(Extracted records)

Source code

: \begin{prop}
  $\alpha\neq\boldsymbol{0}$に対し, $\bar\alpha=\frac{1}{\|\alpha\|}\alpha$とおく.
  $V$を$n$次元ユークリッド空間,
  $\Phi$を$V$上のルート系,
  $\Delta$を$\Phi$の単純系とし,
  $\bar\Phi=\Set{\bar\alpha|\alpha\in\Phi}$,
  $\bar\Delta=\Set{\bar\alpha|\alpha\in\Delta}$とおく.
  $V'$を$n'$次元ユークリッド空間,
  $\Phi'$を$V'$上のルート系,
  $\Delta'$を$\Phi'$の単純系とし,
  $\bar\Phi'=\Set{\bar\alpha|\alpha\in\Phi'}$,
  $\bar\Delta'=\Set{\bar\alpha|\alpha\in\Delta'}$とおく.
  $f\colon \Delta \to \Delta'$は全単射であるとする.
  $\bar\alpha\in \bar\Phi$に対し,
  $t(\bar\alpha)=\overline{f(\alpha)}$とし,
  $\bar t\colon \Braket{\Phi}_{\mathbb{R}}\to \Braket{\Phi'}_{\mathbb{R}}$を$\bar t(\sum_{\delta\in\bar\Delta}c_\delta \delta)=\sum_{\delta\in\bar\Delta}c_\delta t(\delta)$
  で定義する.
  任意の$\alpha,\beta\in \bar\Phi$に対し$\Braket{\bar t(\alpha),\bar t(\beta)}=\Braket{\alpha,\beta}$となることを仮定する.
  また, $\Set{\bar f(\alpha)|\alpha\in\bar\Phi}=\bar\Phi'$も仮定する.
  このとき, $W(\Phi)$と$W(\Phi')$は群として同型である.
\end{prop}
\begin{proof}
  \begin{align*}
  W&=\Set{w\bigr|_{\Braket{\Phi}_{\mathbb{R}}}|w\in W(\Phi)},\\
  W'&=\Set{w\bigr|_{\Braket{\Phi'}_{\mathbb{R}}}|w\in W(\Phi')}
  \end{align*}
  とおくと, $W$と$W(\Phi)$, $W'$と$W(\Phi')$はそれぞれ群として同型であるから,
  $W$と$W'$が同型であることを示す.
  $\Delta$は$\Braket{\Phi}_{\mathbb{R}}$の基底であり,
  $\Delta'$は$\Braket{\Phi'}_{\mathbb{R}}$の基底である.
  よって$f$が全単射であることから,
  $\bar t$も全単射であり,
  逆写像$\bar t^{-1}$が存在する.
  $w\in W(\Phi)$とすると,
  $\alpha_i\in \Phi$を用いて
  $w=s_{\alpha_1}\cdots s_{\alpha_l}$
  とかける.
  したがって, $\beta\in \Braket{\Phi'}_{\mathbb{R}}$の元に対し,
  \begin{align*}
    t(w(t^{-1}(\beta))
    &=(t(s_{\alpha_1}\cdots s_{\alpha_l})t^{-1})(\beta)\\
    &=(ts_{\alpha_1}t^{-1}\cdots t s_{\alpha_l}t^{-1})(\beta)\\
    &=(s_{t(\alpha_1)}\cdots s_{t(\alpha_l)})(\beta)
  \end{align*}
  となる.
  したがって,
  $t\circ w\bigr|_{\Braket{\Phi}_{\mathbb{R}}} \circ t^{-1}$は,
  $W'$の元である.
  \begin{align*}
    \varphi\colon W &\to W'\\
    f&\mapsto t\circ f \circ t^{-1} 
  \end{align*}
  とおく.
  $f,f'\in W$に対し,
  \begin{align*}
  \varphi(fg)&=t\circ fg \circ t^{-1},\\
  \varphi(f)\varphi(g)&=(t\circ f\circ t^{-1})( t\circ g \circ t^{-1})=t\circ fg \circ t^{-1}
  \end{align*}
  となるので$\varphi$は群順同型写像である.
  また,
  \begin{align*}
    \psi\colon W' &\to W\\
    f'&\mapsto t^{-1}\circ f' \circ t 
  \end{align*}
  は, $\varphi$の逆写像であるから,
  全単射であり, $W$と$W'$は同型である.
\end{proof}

■ DESCRIPTION OF THE TASK
Down to the last line, restate the records exactly.

■ RESULT OF THE EXERCISE
Source code

: \begin{prop}
  $\alpha\neq\boldsymbol{0}$に対し, $\bar\alpha=\frac{1}{\|\alpha\|}\alpha$とおく.
  $V$を$n$次元ユークリッド空間,
  $\Phi$を$V$上のルート系,
  $\Delta$を$\Phi$の単純系とし,
  $\bar\Phi=\Set{\bar\alpha|\alpha\in\Phi}$,
  $\bar\Delta=\Set{\bar\alpha|\alpha\in\Delta}$とおく.
  $V'$を$n'$次元ユークリッド空間,
  $\Phi'$を$V'$上のルート系,
  $\Delta'$を$\Phi'$の単純系とし,
  $\bar\Phi'=\Set{\bar\alpha|\alpha\in\Phi'}$,
  $\bar\Delta'=\Set{\bar\alpha|\alpha\in\Delta'}$とおく.
  $f\colon \Delta \to \Delta'$は全単射であるとする.
  $\bar\alpha\in \bar\Phi$に対し,
  $t(\bar\alpha)=\overline{f(\alpha)}$とし,
  $\bar t\colon \Braket{\Phi}_{\mathbb{R}}\to \Braket{\Phi'}_{\mathbb{R}}$を$\bar t(\sum_{\delta\in\bar\Delta}c_\delta \delta)=\sum_{\delta\in\bar\Delta}c_\delta t(\delta)$
  で定義する.
  任意の$\alpha,\beta\in \bar\Phi$に対し$\Braket{\bar t(\alpha),\bar t(\beta)}=\Braket{\alpha,\beta}$となることを仮定する.
  また, $\Set{\bar f(\alpha)|\alpha\in\bar\Phi}=\bar\Phi'$も仮定する.
  このとき, $W(\Phi)$と$W(\Phi')$は群として同型である.
\end{prop}
\begin{proof}
  \begin{align*}
  W&=\Set{w\bigr|_{\Braket{\Phi}_{\mathbb{R}}}|w\in W(\Phi)},\\
  W'&=\Set{w\bigr|_{\Braket{\Phi'}_{\mathbb{R}}}|w\in W(\Phi')}
  \end{align*}
  とおくと, $W$と$W(\Phi)$, $W'$と$W(\Phi')$はそれぞれ群として同型であるから,
  $W$と$W'$が同型であることを示す.
  $\Delta$は$\Braket{\Phi}_{\mathbb{R}}$の基底であり,
  $\Delta'$は$\Braket{\Phi'}_{\mathbb{R}}$の基底である.
  よって$f$が全単射であることから,
  $\bar t$も全単射であり,
  逆写像$\bar t^{-1}$が存在する.
  $w\in W(\Phi)$とすると,
  $\alpha_i\in \Phi$を用いて
  $w=s_{\alpha_1}\cdots s_{\alpha_l}$
  とかける.
  したがって, $\beta\in \Braket{\Phi'}_{\mathbb{R}}$の元に対し,
  \begin{align*}
    t(w(t^{-1}(\beta))
    &=(t(s_{\alpha_1}\cdots s_{\alpha_l})t^{-1})(\beta)\\
    &=(ts_{\alpha_1}t^{-1}\cdots t s_{\alpha_l}t^{-1})(\beta)\\
    &=(s_{t(\alpha_1)}\cdots s_{t(\alpha_l)})(\beta)
  \end{align*}
  となる.
  したがって,
  $t\circ w\bigr|_{\Braket{\Phi}_{\mathbb{R}}} \circ t^{-1}$は,
  $W'$の元である.
  \begin{align*}
    \varphi\colon W &\to W'\\
    f&\mapsto t\circ f \circ t^{-1} 
  \end{align*}
  とおく.
  $f,f'\in W$に対し,
  \begin{align*}
  \varphi(fg)&=t\circ fg \circ t^{-1},\\
  \varphi(f)\varphi(g)&=(t\circ f\circ t^{-1})( t\circ g \circ t^{-1})=t\circ fg \circ t^{-1}
  \end{align*}
  となるので$\varphi$は群順同型写像である.
  また,
  \begin{align*}
    \psi\colon W' &\to W\\
    f'&\mapsto t^{-1}\circ f' \circ t 
  \end{align*}
  は, $\varphi$の逆写像であるから,
  全単射であり, $W$と$W'$は同型である.
\end{proof}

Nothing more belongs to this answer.